=== Required action ===
From top to bottom, retype the data exactly, passing over any picture.

=== Entries taken from a collection ===
● ● ● ● ●
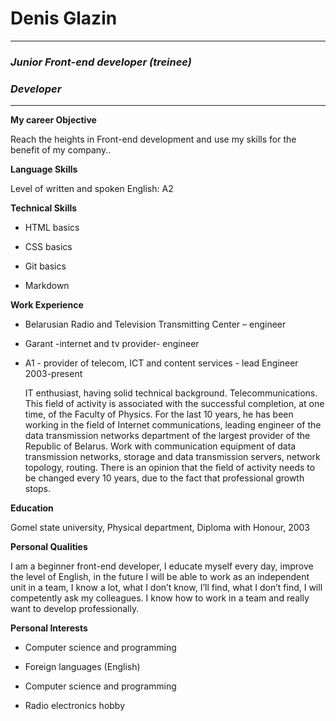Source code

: # Denis Glazin		


__________________
### _Junior Front-end developer (treinee)_
### _Developer_


__________________

**My career Objective**

Reach the heights in Front-end development and use my skills for the benefit of my company..

**Language Skills**

Level of written and spoken English: A2

**Technical Skills**

* HTML basics

* CSS basics

* Git basics

* Markdown

**Work Experience**

* Belarusian Radio and Television Transmitting Center – engineer

* Garant -internet and tv provider- engineer

* A1 - provider of telecom, ICT and content services - 
  lead Engineer 2003-present

  IT enthusiast, having solid  technical background. Telecommunications. This field of activity is  associated with the successful completion, at one time, of the Faculty of  Physics. For the last 10 years, he has been working in the field of Internet  communications, leading engineer of the data transmission networks department  of the largest provider of the Republic of Belarus. Work with communication  equipment of data transmission networks, storage and data transmission  servers, network topology, routing. There is an opinion that the field of  activity needs to be changed every 10 years, due to the fact that  professional growth stops.

**Education**

Gomel state university, Physical department, Diploma with Honour, 2003

**Personal Qualities**

I am a beginner front-end developer, I educate myself every day, improve the level of English, in the future I will be able to work as an independent unit in a team, I know a lot, what I don’t know, I’ll find, what I don’t find, I will competently ask my colleagues. I know how to work in a team and really want to develop professionally.

 

**Personal Interests**

* Computer science and programming

* Foreign languages (English)

* Computer science and programming

* Radio electronics hobby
● ● ● ● ●
=== Answer box ===
Source code

: # Denis Glazin		


__________________
### _Junior Front-end developer (treinee)_
### _Developer_


__________________

**My career Objective**

Reach the heights in Front-end development and use my skills for the benefit of my company..

**Language Skills**

Level of written and spoken English: A2

**Technical Skills**

* HTML basics

* CSS basics

* Git basics

* Markdown

**Work Experience**

* Belarusian Radio and Television Transmitting Center – engineer

* Garant -internet and tv provider- engineer

* A1 - provider of telecom, ICT and content services - 
  lead Engineer 2003-present

  IT enthusiast, having solid  technical background. Telecommunications. This field of activity is  associated with the successful completion, at one time, of the Faculty of  Physics. For the last 10 years, he has been working in the field of Internet  communications, leading engineer of the data transmission networks department  of the largest provider of the Republic of Belarus. Work with communication  equipment of data transmission networks, storage and data transmission  servers, network topology, routing. There is an opinion that the field of  activity needs to be changed every 10 years, due to the fact that  professional growth stops.

**Education**

Gomel state university, Physical department, Diploma with Honour, 2003

**Personal Qualities**

I am a beginner front-end developer, I educate myself every day, improve the level of English, in the future I will be able to work as an independent unit in a team, I know a lot, what I don’t know, I’ll find, what I don’t find, I will competently ask my colleagues. I know how to work in a team and really want to develop professionally.

 

**Personal Interests**

* Computer science and programming

* Foreign languages (English)

* Computer science and programming

* Radio electronics hobby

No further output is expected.